The answer must be the full listing, repeated word for word.

RECORDS FOR THE TASK =
==========

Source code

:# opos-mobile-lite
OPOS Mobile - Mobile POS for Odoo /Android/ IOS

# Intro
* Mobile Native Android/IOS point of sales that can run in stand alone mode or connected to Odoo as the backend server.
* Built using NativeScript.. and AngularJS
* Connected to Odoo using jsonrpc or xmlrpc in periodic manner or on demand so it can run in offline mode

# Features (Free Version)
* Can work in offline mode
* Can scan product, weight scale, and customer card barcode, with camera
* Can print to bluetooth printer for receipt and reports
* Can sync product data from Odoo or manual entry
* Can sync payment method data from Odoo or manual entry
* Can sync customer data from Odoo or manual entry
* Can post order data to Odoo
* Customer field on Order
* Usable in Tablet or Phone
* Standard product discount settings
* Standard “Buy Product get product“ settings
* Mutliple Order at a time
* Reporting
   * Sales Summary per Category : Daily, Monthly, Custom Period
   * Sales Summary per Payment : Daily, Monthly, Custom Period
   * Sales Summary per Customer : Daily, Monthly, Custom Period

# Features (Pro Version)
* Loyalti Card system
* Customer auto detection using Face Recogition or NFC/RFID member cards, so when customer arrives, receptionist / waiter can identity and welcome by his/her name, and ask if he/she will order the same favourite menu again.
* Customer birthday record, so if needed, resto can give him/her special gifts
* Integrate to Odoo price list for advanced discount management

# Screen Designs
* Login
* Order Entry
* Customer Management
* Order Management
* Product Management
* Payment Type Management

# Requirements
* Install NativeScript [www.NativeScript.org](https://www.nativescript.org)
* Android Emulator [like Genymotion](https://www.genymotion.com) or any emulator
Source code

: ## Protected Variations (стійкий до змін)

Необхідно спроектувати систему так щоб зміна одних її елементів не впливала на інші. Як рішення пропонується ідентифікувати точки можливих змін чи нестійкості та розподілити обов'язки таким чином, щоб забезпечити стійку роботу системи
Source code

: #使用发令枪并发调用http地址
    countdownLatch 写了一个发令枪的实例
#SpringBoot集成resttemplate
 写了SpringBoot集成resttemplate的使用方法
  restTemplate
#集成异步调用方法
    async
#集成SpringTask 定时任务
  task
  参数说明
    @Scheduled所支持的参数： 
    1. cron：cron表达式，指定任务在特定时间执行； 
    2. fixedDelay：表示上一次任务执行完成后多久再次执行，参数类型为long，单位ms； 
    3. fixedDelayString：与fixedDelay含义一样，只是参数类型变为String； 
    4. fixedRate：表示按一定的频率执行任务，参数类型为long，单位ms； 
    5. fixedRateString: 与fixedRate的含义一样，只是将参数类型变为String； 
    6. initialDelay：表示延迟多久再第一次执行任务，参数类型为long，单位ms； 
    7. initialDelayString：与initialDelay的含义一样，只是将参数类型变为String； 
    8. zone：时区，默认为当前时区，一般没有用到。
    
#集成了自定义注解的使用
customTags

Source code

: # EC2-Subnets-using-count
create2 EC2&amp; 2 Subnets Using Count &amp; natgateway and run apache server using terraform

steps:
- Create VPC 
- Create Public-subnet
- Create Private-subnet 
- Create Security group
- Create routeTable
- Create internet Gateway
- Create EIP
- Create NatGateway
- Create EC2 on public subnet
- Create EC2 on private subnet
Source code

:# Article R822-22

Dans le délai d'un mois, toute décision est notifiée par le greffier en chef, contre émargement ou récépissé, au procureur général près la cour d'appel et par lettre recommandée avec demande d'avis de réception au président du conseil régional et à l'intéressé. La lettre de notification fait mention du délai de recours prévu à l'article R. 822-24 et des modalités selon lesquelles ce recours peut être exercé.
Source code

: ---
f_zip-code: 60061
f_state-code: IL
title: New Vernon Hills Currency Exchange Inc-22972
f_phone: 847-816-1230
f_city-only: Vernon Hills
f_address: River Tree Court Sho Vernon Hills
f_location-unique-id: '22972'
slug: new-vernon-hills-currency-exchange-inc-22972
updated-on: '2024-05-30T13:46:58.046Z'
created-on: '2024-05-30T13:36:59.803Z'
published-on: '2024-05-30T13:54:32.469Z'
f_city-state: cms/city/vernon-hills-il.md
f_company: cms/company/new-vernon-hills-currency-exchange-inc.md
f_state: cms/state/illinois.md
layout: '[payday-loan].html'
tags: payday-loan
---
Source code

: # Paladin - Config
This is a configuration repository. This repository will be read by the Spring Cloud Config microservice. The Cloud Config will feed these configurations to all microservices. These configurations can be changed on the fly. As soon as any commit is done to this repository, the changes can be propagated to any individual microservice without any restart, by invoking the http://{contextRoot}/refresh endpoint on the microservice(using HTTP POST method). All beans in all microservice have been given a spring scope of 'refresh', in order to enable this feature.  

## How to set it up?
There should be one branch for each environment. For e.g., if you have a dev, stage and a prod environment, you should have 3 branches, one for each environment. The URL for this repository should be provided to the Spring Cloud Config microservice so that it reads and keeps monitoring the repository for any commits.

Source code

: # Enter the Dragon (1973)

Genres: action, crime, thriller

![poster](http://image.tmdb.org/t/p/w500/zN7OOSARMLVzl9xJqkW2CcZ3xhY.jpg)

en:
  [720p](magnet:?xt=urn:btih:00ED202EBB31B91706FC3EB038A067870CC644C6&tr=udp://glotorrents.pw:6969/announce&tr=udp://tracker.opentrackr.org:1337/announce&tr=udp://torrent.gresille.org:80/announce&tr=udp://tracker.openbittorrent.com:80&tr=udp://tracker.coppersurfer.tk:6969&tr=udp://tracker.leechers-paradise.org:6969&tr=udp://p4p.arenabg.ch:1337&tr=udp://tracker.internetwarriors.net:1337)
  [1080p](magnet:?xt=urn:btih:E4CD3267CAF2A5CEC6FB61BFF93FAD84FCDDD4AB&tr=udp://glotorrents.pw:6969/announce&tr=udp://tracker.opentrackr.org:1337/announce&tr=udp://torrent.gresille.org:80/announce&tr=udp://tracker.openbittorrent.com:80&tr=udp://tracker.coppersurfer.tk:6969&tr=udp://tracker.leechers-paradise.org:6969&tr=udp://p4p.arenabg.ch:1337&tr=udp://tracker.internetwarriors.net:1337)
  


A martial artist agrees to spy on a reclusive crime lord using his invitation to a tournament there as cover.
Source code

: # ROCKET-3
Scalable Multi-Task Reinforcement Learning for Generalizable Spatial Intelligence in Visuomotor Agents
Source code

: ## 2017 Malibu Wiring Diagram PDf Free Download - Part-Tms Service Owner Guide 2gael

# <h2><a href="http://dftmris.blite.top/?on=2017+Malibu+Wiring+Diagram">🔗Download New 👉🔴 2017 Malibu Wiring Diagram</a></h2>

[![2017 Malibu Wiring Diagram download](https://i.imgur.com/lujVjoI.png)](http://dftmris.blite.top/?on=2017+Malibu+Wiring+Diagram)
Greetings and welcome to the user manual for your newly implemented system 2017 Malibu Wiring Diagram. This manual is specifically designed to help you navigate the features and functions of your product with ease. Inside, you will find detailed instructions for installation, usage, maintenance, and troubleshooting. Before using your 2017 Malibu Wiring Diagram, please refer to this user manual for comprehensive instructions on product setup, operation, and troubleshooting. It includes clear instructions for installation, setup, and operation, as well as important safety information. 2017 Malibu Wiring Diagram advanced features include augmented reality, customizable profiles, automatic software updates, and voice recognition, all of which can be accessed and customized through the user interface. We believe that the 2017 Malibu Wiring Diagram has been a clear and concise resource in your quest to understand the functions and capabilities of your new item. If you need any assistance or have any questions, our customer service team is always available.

==========

WRITTEN ANSWER =
Source code

:# opos-mobile-lite
OPOS Mobile - Mobile POS for Odoo /Android/ IOS

# Intro
* Mobile Native Android/IOS point of sales that can run in stand alone mode or connected to Odoo as the backend server.
* Built using NativeScript.. and AngularJS
* Connected to Odoo using jsonrpc or xmlrpc in periodic manner or on demand so it can run in offline mode

# Features (Free Version)
* Can work in offline mode
* Can scan product, weight scale, and customer card barcode, with camera
* Can print to bluetooth printer for receipt and reports
* Can sync product data from Odoo or manual entry
* Can sync payment method data from Odoo or manual entry
* Can sync customer data from Odoo or manual entry
* Can post order data to Odoo
* Customer field on Order
* Usable in Tablet or Phone
* Standard product discount settings
* Standard “Buy Product get product“ settings
* Mutliple Order at a time
* Reporting
   * Sales Summary per Category : Daily, Monthly, Custom Period
   * Sales Summary per Payment : Daily, Monthly, Custom Period
   * Sales Summary per Customer : Daily, Monthly, Custom Period

# Features (Pro Version)
* Loyalti Card system
* Customer auto detection using Face Recogition or NFC/RFID member cards, so when customer arrives, receptionist / waiter can identity and welcome by his/her name, and ask if he/she will order the same favourite menu again.
* Customer birthday record, so if needed, resto can give him/her special gifts
* Integrate to Odoo price list for advanced discount management

# Screen Designs
* Login
* Order Entry
* Customer Management
* Order Management
* Product Management
* Payment Type Management

# Requirements
* Install NativeScript [www.NativeScript.org](https://www.nativescript.org)
* Android Emulator [like Genymotion](https://www.genymotion.com) or any emulator
Source code

: ## Protected Variations (стійкий до змін)

Необхідно спроектувати систему так щоб зміна одних її елементів не впливала на інші. Як рішення пропонується ідентифікувати точки можливих змін чи нестійкості та розподілити обов'язки таким чином, щоб забезпечити стійку роботу системи
Source code

: #使用发令枪并发调用http地址
    countdownLatch 写了一个发令枪的实例
#SpringBoot集成resttemplate
 写了SpringBoot集成resttemplate的使用方法
  restTemplate
#集成异步调用方法
    async
#集成SpringTask 定时任务
  task
  参数说明
    @Scheduled所支持的参数： 
    1. cron：cron表达式，指定任务在特定时间执行； 
    2. fixedDelay：表示上一次任务执行完成后多久再次执行，参数类型为long，单位ms； 
    3. fixedDelayString：与fixedDelay含义一样，只是参数类型变为String； 
    4. fixedRate：表示按一定的频率执行任务，参数类型为long，单位ms； 
    5. fixedRateString: 与fixedRate的含义一样，只是将参数类型变为String； 
    6. initialDelay：表示延迟多久再第一次执行任务，参数类型为long，单位ms； 
    7. initialDelayString：与initialDelay的含义一样，只是将参数类型变为String； 
    8. zone：时区，默认为当前时区，一般没有用到。
    
#集成了自定义注解的使用
customTags

Source code

: # EC2-Subnets-using-count
create2 EC2&amp; 2 Subnets Using Count &amp; natgateway and run apache server using terraform

steps:
- Create VPC 
- Create Public-subnet
- Create Private-subnet 
- Create Security group
- Create routeTable
- Create internet Gateway
- Create EIP
- Create NatGateway
- Create EC2 on public subnet
- Create EC2 on private subnet
Source code

:# Article R822-22

Dans le délai d'un mois, toute décision est notifiée par le greffier en chef, contre émargement ou récépissé, au procureur général près la cour d'appel et par lettre recommandée avec demande d'avis de réception au président du conseil régional et à l'intéressé. La lettre de notification fait mention du délai de recours prévu à l'article R. 822-24 et des modalités selon lesquelles ce recours peut être exercé.
Source code

: ---
f_zip-code: 60061
f_state-code: IL
title: New Vernon Hills Currency Exchange Inc-22972
f_phone: 847-816-1230
f_city-only: Vernon Hills
f_address: River Tree Court Sho Vernon Hills
f_location-unique-id: '22972'
slug: new-vernon-hills-currency-exchange-inc-22972
updated-on: '2024-05-30T13:46:58.046Z'
created-on: '2024-05-30T13:36:59.803Z'
published-on: '2024-05-30T13:54:32.469Z'
f_city-state: cms/city/vernon-hills-il.md
f_company: cms/company/new-vernon-hills-currency-exchange-inc.md
f_state: cms/state/illinois.md
layout: '[payday-loan].html'
tags: payday-loan
---
Source code

: # Paladin - Config
This is a configuration repository. This repository will be read by the Spring Cloud Config microservice. The Cloud Config will feed these configurations to all microservices. These configurations can be changed on the fly. As soon as any commit is done to this repository, the changes can be propagated to any individual microservice without any restart, by invoking the http://{contextRoot}/refresh endpoint on the microservice(using HTTP POST method). All beans in all microservice have been given a spring scope of 'refresh', in order to enable this feature.  

## How to set it up?
There should be one branch for each environment. For e.g., if you have a dev, stage and a prod environment, you should have 3 branches, one for each environment. The URL for this repository should be provided to the Spring Cloud Config microservice so that it reads and keeps monitoring the repository for any commits.

Source code

: # Enter the Dragon (1973)

Genres: action, crime, thriller

![poster](http://image.tmdb.org/t/p/w500/zN7OOSARMLVzl9xJqkW2CcZ3xhY.jpg)

en:
  [720p](magnet:?xt=urn:btih:00ED202EBB31B91706FC3EB038A067870CC644C6&tr=udp://glotorrents.pw:6969/announce&tr=udp://tracker.opentrackr.org:1337/announce&tr=udp://torrent.gresille.org:80/announce&tr=udp://tracker.openbittorrent.com:80&tr=udp://tracker.coppersurfer.tk:6969&tr=udp://tracker.leechers-paradise.org:6969&tr=udp://p4p.arenabg.ch:1337&tr=udp://tracker.internetwarriors.net:1337)
  [1080p](magnet:?xt=urn:btih:E4CD3267CAF2A5CEC6FB61BFF93FAD84FCDDD4AB&tr=udp://glotorrents.pw:6969/announce&tr=udp://tracker.opentrackr.org:1337/announce&tr=udp://torrent.gresille.org:80/announce&tr=udp://tracker.openbittorrent.com:80&tr=udp://tracker.coppersurfer.tk:6969&tr=udp://tracker.leechers-paradise.org:6969&tr=udp://p4p.arenabg.ch:1337&tr=udp://tracker.internetwarriors.net:1337)
  


A martial artist agrees to spy on a reclusive crime lord using his invitation to a tournament there as cover.
Source code

: # ROCKET-3
Scalable Multi-Task Reinforcement Learning for Generalizable Spatial Intelligence in Visuomotor Agents
Source code

: ## 2017 Malibu Wiring Diagram PDf Free Download - Part-Tms Service Owner Guide 2gael

# <h2><a href="http://dftmris.blite.top/?on=2017+Malibu+Wiring+Diagram">🔗Download New 👉🔴 2017 Malibu Wiring Diagram</a></h2>

[![2017 Malibu Wiring Diagram download](https://i.imgur.com/lujVjoI.png)](http://dftmris.blite.top/?on=2017+Malibu+Wiring+Diagram)
Greetings and welcome to the user manual for your newly implemented system 2017 Malibu Wiring Diagram. This manual is specifically designed to help you navigate the features and functions of your product with ease. Inside, you will find detailed instructions for installation, usage, maintenance, and troubleshooting. Before using your 2017 Malibu Wiring Diagram, please refer to this user manual for comprehensive instructions on product setup, operation, and troubleshooting. It includes clear instructions for installation, setup, and operation, as well as important safety information. 2017 Malibu Wiring Diagram advanced features include augmented reality, customizable profiles, automatic software updates, and voice recognition, all of which can be accessed and customized through the user interface. We believe that the 2017 Malibu Wiring Diagram has been a clear and concise resource in your quest to understand the functions and capabilities of your new item. If you need any assistance or have any questions, our customer service team is always available.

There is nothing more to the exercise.